I brought the riots to Origins and a riot we had. The Spirit Wardens, everyone’s favorite bogeymen, had burned a witch to break the will of the conscripted Leviathan Hunters, and it had of course, gone horribly wrong.

Elsabeth, a student at Charterhall had been speaking on behalf of the rights of Doskvol citizens and revealing the injustices inflicted upon the citizenry, particular those forced to sail the void sea.
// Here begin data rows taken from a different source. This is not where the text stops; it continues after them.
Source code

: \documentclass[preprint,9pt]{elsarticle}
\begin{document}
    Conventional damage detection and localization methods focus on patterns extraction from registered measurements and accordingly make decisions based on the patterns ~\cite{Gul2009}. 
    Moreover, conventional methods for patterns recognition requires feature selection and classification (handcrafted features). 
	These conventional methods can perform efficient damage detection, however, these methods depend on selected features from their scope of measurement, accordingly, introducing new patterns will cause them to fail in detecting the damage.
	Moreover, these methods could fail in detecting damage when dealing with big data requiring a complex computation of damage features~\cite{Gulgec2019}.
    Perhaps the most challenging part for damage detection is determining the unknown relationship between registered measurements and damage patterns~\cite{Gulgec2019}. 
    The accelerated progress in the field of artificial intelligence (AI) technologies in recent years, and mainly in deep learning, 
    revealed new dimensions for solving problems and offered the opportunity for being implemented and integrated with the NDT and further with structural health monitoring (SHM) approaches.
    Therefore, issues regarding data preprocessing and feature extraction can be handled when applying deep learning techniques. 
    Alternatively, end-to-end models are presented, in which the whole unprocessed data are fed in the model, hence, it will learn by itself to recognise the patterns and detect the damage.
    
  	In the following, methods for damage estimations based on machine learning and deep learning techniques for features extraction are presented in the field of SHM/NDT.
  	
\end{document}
When normal methods of silencing her failed, the Spirits Wardens escalated to dire measures and they used the Heart of Kotar, an artifact that was presumed missing, to light a fire that would utterly destroy a demon engulfed in it, and burned Elsabeth on top of it, under the auspices of her being a demon herself.

When this happened the citizens were pushed too far and with Kolin as their leader, took to rioting in the streets of Brightstone, surrounding The Sanctorium, watching the fire that burned not 100 yards from it’s doors.
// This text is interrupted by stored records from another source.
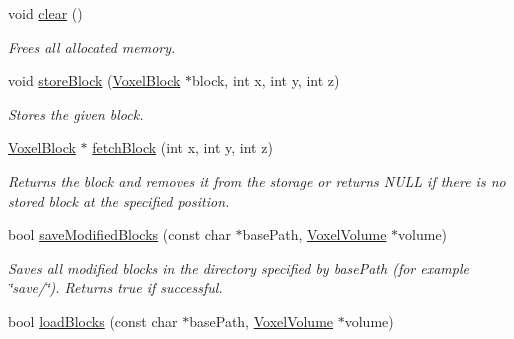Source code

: \begin{DoxyCompactItemize}
\item 
\hypertarget{classGameDataStorage_a3a7a6562f8045fc0ec7adde7c7b3425d}{
void \hyperlink{classGameDataStorage_a3a7a6562f8045fc0ec7adde7c7b3425d}{clear} ()}
\label{dc/d0b/classGameDataStorage_a3a7a6562f8045fc0ec7adde7c7b3425d}

\begin{DoxyCompactList}\small\item\em \-Frees all allocated memory. \end{DoxyCompactList}\item 
\hypertarget{classGameDataStorage_aca0b1ee8b50bed0148cab6acbdea2f9c}{
void \hyperlink{classGameDataStorage_aca0b1ee8b50bed0148cab6acbdea2f9c}{store\-Block} (\hyperlink{classVoxelBlock}{\-Voxel\-Block} $\ast$block, int x, int y, int z)}
\label{dc/d0b/classGameDataStorage_aca0b1ee8b50bed0148cab6acbdea2f9c}

\begin{DoxyCompactList}\small\item\em \-Stores the given block. \end{DoxyCompactList}\item 
\hypertarget{classGameDataStorage_a282ed9bb0d606664f6e5b2fb81635c38}{
\hyperlink{classVoxelBlock}{\-Voxel\-Block} $\ast$ \hyperlink{classGameDataStorage_a282ed9bb0d606664f6e5b2fb81635c38}{fetch\-Block} (int x, int y, int z)}
\label{dc/d0b/classGameDataStorage_a282ed9bb0d606664f6e5b2fb81635c38}

\begin{DoxyCompactList}\small\item\em \-Returns the block and removes it from the storage or returns \-N\-U\-L\-L if there is no stored block at the specified position. \end{DoxyCompactList}\item 
\hypertarget{classGameDataStorage_a6cf52d4b9ab605013cc8d4d6bee825de}{
bool \hyperlink{classGameDataStorage_a6cf52d4b9ab605013cc8d4d6bee825de}{save\-Modified\-Blocks} (const char $\ast$base\-Path, \hyperlink{classVoxelVolume}{\-Voxel\-Volume} $\ast$volume)}
\label{dc/d0b/classGameDataStorage_a6cf52d4b9ab605013cc8d4d6bee825de}

\begin{DoxyCompactList}\small\item\em \-Saves all modified blocks in the directory specified by base\-Path (for example \char`\"{}save/\char`\"{}). \-Returns true if successful. \end{DoxyCompactList}\item 
\hypertarget{classGameDataStorage_a2a70a7c2efc49ac937ee68b27d9205bb}{
bool \hyperlink{classGameDataStorage_a2a70a7c2efc49ac937ee68b27d9205bb}{load\-Blocks} (const char $\ast$base\-Path, \hyperlink{classVoxelVolume}{\-Voxel\-Volume} $\ast$volume)}
\label{dc/d0b/classGameDataStorage_a2a70a7c2efc49ac937ee68b27d9205bb}


\end{DoxyCompactItemize}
And my scoundrels used that as a smokescreen to sneak into the Sanctorum from the canals below, make off with the Bank of the Dead (material property taken from the dead), and zip line out of a belfry just as the bombs that Kolin and his crew planted went off!

What Rocked

This was my most Leverage-style of Blades games I’ve run. Rob really figured out how to make flashbacks and his Spider’s forsight work in awesome ways. The did the church job and they did it with style.

A fun twist that we didn’t end up using, but I liked just the same, was that the Lampblacks were working with the Leviathan Hunters to press gang citizens by taking the drunkest (and often the worst customers) and getting them on the ships after they’ve passed out.

What could have improved

Because they were so good at evading people we had very little NPC interaction, which is where I think my strengths lie. Most of the challenges were against the environment, or the encroaching threats. The challenges were solid, but they felt but their nature, less interesting that those with people involved.

Related to that, though the riots are meant to be central to the score (and they were certainly the impetus for the score happening in the first place) they felt far away from the action. There is some sense to that though, the players chose the “smoke screen” option, and they allowed the riots to run unimpinged and they robbed the church while everyone inside was distracted.